My last piece on jury trial in dangerous driving cases has sparked some lively debate. I have enjoyed some interesting discussion with well-informed people some of whom agree some do not, as of course is their unqualified right.
It is not a piece that has gone down well with all my colleagues practising at the criminal bar. It is perhaps worth my making the following points by way of response.
We all have a right to a fair trial. I agree that if we are at risk of going to prison for a long stretch we should all have the right to a jury. However it is possible to have a fair trial without a jury. In Scotland (for example) the Defendant has no right to insist on a jury in offences triable either way like dangerous driving. One possible solution may be to leave the Magistrates with the option of determining mode of trial and selecting summary trial where they are satisfied their powers of punishment are sufficient. International War Crimes are not tried by juries. Lack of jury does not equate to lack of justice.

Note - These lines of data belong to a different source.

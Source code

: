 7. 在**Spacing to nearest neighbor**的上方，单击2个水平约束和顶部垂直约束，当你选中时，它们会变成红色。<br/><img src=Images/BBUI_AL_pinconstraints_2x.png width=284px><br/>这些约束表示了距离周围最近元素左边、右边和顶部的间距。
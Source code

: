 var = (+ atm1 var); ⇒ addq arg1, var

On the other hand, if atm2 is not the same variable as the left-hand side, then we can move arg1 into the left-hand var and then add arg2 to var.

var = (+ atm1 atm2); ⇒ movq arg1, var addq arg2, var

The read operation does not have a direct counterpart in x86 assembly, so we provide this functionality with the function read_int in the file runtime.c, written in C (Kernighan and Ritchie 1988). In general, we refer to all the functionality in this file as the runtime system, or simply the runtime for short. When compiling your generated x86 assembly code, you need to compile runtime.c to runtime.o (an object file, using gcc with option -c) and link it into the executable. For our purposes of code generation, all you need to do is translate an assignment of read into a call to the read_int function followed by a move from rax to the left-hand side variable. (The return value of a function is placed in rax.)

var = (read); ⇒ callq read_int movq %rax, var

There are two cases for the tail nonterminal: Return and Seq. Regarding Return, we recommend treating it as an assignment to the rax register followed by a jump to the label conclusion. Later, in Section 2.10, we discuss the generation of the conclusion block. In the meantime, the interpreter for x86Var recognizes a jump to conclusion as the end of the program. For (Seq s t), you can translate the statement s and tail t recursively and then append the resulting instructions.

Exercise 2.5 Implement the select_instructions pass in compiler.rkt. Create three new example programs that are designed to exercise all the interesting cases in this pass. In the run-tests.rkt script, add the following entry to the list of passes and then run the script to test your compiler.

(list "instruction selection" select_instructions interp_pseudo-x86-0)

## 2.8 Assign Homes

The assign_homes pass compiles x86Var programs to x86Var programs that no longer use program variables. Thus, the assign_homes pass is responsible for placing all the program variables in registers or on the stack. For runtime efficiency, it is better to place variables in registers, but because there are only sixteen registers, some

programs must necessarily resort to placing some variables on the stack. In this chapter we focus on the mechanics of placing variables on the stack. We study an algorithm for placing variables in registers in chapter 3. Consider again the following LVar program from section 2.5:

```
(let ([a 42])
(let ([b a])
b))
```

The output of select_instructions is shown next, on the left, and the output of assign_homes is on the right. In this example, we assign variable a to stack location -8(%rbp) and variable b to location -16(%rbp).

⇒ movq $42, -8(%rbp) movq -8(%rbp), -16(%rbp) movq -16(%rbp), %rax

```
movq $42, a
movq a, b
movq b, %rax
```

There has been a suggestion that as I am not a Criminal Lawyer I have no right to voice my opinion on criminal law and procedure. I refute that. I am a personal injury lawyer who often meets the spouses, parents and children of those killed on our roads as well as other victims of bad driving. I have sufficient perspective to appreciate that dissatisfaction with the current system is close to universal amongst the victims of such crime. I do not pretend to be sure about what the solutions are but looking at speedy, effective and affordable ways of parting dangerous drivers from their licences seems to me a valid start. Clearly this is no laughing matter and some of the flippancy I have encountered is deeply inappropriate. I have never claimed to be a criminal lawyer and in an open democratic society we are all entitled to express our views on crime and the criminal process. I do not scoff at those who express views relating to the areas of law in which I practice.
Alongside complaining of my lack of experience in criminal law is the complaint that I have recent experience of prosecuting a dangerous driving case which led to an acquittal. Again I have never hid that and I cheerfully concede that I think that the Magistrates’ Court would have been a more appropriate place to have had a trial in that case. It would unquestionably have been faster and much cheaper (a relevant factor perhaps since by way of distraction complaint is made about my costs of so doing). Incidentally I have been unfailingly polite to those who wish to see their own favoured change in the current law on the recoverability of such costs and even argue (unlike me) that their proposed changes should act retrospectively.
There has been innuendo that my private prosecution should never have been brought. That too I refute. There are numerous safeguards to prevent private prosecutions where the evidence is not strong, or the public interest not served, from going to a jury. Criminal lawyers understand this but one or two persist in asserting that the fact that the police did not prosecute implies that I should not have done. The fact is that acquittals against the strength of the evidence trickle down through the system to affect decisions to charge.
It has been suggested I have no evidence to support my arguments and/or that I have singled out driving for no good reason. There have been plenty of cases involving motorists and vulnerable road victims where the results have been disquieting and I cover very many of them in my blog. My article expressly explains that the ‘There but for the grace of God’ empathy applies peculiarly to driving cases. Since writing the piece I have been contacted by many people engaged in the criminal justice process in just about every way whose experiences confirm there is a problem to be addressed.
I am very open to persuasion that my views are wrong but so far have seen far more heat than light expressed by those content with the status quo. I think I have dealt with most of their arguments as I understand them.